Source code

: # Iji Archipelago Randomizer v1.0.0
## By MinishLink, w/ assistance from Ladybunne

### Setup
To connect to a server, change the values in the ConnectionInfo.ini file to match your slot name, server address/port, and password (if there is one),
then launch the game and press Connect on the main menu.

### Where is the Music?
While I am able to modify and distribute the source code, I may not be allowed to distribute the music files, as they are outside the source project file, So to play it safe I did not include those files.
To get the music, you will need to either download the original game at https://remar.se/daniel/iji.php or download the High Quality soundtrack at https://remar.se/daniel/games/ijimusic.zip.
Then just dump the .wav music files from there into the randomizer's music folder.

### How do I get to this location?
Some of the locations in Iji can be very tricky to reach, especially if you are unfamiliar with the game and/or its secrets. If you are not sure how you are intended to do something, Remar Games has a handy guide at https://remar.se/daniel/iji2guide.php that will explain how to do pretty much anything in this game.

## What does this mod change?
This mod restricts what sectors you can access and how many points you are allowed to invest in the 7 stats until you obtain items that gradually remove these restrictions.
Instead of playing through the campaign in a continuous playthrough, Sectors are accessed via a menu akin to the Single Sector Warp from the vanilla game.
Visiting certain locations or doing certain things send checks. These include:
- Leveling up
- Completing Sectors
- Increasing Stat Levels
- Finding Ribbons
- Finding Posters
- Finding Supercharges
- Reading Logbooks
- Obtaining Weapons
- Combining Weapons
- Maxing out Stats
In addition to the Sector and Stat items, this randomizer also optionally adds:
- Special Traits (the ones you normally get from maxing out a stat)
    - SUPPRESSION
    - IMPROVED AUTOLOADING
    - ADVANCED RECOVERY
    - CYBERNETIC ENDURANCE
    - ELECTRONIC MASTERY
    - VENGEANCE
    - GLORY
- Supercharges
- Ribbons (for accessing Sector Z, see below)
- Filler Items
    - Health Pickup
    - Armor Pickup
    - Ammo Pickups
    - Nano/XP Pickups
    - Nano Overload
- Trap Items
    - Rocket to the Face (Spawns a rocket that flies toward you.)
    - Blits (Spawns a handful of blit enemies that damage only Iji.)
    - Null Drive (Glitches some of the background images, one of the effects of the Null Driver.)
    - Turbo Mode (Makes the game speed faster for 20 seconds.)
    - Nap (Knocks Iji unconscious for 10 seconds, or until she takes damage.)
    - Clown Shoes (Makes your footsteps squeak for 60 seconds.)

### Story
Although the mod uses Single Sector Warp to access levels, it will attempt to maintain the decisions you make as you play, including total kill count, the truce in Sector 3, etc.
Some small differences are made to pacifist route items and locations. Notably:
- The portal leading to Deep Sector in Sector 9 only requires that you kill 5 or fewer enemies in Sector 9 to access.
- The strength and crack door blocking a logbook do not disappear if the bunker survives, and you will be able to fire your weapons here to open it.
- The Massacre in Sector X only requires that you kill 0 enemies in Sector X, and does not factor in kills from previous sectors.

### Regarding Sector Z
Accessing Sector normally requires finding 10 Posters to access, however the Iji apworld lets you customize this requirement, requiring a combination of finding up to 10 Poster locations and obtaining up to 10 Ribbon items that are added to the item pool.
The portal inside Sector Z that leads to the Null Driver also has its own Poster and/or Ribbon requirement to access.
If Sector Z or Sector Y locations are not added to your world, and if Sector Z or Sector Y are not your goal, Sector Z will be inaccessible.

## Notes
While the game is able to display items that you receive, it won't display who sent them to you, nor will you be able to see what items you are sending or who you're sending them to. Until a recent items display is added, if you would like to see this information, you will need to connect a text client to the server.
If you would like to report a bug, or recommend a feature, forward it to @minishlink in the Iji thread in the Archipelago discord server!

------------------------------------

**THE PROBLEM:** Give the exact lines, and only those, from the line containing "Although the mod" through the line containing "- The strength" in the entries above.

**SOLVED PROBLEM:**
Although the mod uses Single Sector Warp to access levels, it will attempt to maintain the decisions you make as you play, including total kill count, the truce in Sector 3, etc.
Some small differences are made to pacifist route items and locations. Notably:
- The portal leading to Deep Sector in Sector 9 only requires that you kill 5 or fewer enemies in Sector 9 to access.
- The strength and crack door blocking a logbook do not disappear if the bunker survives, and you will be able to fire your weapons here to open it.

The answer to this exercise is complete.